I think it’s also important to review these agreements regularly.  Try setting up a quarterly performance review meeting where engineers and business owners get together and talk about performance.  Review the data from the quarter, establish where you are in relation to the rest of your industry, and then talk about whether there is a positive ROI in spending the time to improve.

What to do when your SLA is violated

Let’s say you have done all of the above, you have a really specific SLA, you have buy-in from the business side, and you’ve been meeting your targets for 6 months.  What happens when you come in on a Tuesday morning and you have 50 alerts sitting in your inbox saying that you’ve been violating your SLA for the last 12 hours?  When this happens you have a few options:
  1. Rollback all changes that might have caused the violation (this could be many if you are a Continuous Integration shop, or zero if you have a strict release cycle).
  2. Try to optimize the page(s) that you are monitoring to get back within your SLA.
  3. Change/increase the SLA.
Sometimes doing #1 won’t work, since there are no changes (or the failures didn’t result from a code change).  Maybe you are just over capacity and the solution is to buy more servers.  Maybe some piece of hardware failed in your datacenter and all you have to do is replace it.  Or maybe a re-index job went haywire and running it again will bring you back down into compliance.  The key here is to have enough monitoring that you can track down the problem quickly, and enough forethought that you know how you are going to handle it.  If something is physically broken then the answer is easy (get a new one).  If the violation happened because someone added a new feature that the business really wants, then things get a little more complicated.  There’s not really a “right” answer here, just talk it over with the performance review team before it happens and make sure that you HAVE an answer, and one that everyone is happy with (get it in writing if possible).

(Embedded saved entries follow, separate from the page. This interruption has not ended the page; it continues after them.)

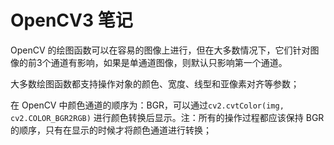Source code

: # OpenCV3 笔记

OpenCV 的绘图函数可以在容易的图像上进行，但在大多数情况下，它们针对图像的前3个通道有影响，如果是单通道图像，则默认只影响第一个通道。

大多数绘图函数都支持操作对象的颜色、宽度、线型和亚像素对齐等参数；

在 OpenCV 中颜色通道的顺序为：BGR，可以通过`cv2.cvtColor(img, cv2.COLOR_BGR2RGB)` 进行颜色转换后显示。注：所有的操作过程都应该保持 BGR 的顺序，只有在显示的时候才将颜色通道进行转换；
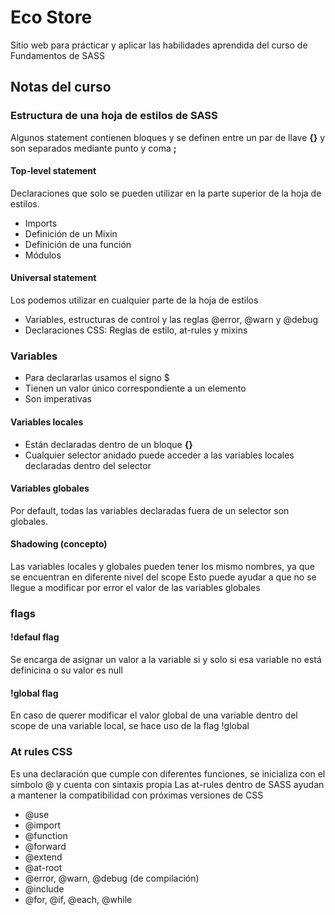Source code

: # Eco Store
Sitio web para prácticar y aplicar las habilidades aprendida del curso de Fundamentos de SASS


## Notas del curso 

### Estructura de una hoja de estilos de SASS
Algunos statement contienen bloques y se definen entre un par de llave **{}** y son separados mediante punto y coma **;**

#### Top-level statement
Declaraciones que solo se pueden utilizar en la parte superior de la hoja de estilos.

- Imports
- Definición de un Mixin
- Definición de una función
- Módulos

#### Universal statement
Los podemos utilizar en cualquier parte de la hoja de estilos

- Variables, estructuras de control y las reglas @error, @warn y @debug
- Declaraciones CSS: Reglas de estilo, at-rules y mixins


### Variables
- Para declararlas usamos el signo $
- Tienen un valor único correspondiente a un elemento
- Son imperativas

#### Variables locales
- Están declaradas dentro de un bloque **{}**
- Cualquier selector anidado puede acceder a las variables locales declaradas dentro del selector

#### Variables globales
Por default, todas las variables declaradas fuera de un selector son globales.

#### Shadowing (concepto)
Las variables locales y globales pueden tener los mismo nombres, ya que se encuentran en diferente nivel del scope
Esto puede ayudar a que no se llegue a modificar por error el valor de las variables globales

### flags

#### !defaul flag
Se encarga de asignar un valor a la variable si y solo si esa variable no está definicina o su valor es null

#### !global flag
En caso de querer modificar el valor global de una variable dentro del scope de una variable local, se hace uso de la flag !global

### At rules CSS
Es una declaración que cumple con diferentes funciones, se inicializa con el símbolo @ y cuenta con sintaxis propia
Las at-rules dentro de SASS ayudan a mantener la compatibilidad con próximas versiones de CSS

- @use
- @import
- @function
- @forward
- @extend
- @at-root
- @error, @warn, @debug (de compilación)
- @include
- @for, @if, @each, @while
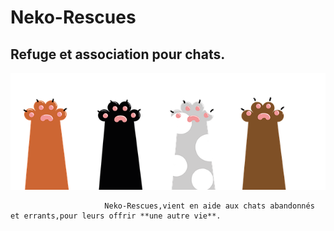 # Neko-Rescues

## Refuge et association pour chats.

![GitHub Logo](Paw.png)

                         Neko-Rescues,vient en aide aux chats abandonnés et errants,pour leurs offrir **une autre vie**.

Creating and adhering to good SLAs is a significant amount of work, but it pays off.  If you are responsible for the performance of your site it really is the only sane way to set realistic expectations (especially if your bonus is based on site performance or something along those lines).  It can also be a “feel good” process, if you have really great monitoring and firm performance requirements you can be happy about meeting them day in and day out.  Good luck!